:: Input for this task ::
▬▬▬▬▬▬

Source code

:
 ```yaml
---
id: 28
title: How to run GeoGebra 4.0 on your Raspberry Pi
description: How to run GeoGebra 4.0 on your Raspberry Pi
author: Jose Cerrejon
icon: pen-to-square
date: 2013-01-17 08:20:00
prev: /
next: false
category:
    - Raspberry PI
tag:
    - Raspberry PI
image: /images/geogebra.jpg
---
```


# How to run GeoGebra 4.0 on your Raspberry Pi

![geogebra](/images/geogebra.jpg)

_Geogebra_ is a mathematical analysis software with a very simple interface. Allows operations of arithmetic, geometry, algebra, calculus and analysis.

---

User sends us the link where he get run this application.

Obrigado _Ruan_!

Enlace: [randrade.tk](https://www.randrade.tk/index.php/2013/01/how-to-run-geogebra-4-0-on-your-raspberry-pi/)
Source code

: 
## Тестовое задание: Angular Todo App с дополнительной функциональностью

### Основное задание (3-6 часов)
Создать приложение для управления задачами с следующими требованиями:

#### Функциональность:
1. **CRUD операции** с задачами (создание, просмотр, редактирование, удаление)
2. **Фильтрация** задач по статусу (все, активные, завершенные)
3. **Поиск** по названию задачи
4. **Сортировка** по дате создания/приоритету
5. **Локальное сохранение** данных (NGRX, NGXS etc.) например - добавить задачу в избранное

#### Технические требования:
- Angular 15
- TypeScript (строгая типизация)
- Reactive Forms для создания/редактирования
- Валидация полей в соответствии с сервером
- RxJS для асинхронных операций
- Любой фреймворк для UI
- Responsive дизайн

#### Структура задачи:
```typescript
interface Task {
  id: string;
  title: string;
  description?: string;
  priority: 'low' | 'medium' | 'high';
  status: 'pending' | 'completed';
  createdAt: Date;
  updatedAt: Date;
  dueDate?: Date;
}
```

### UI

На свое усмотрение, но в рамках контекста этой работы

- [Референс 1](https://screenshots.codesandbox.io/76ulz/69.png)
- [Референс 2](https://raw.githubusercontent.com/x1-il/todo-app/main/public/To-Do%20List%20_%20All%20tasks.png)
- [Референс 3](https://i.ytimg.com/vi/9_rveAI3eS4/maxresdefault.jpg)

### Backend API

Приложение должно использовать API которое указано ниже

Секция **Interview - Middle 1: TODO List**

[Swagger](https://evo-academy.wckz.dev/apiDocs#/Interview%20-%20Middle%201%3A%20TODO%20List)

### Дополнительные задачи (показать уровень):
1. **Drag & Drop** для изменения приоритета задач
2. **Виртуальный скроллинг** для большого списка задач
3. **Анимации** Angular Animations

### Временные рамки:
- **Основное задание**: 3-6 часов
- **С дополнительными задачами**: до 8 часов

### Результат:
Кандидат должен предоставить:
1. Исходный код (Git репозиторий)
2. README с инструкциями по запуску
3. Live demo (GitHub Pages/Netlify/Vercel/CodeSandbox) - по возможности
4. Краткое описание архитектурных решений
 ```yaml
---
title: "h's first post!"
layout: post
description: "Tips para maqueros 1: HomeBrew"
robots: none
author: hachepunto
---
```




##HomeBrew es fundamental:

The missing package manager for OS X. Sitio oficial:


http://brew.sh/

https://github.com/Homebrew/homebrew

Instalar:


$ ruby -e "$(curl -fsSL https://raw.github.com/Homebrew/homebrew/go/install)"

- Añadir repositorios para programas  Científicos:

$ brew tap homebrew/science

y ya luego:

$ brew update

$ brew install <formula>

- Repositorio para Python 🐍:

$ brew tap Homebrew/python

▬▬▬▬▬▬

:: What this task involves ::
Check the listing above for "para". Show every line where it turns up.

:: Solution ::
description: "Tips para maqueros 1: HomeBrew"
- Añadir repositorios para programas  Científicos:
- Repositorio para Python 🐍:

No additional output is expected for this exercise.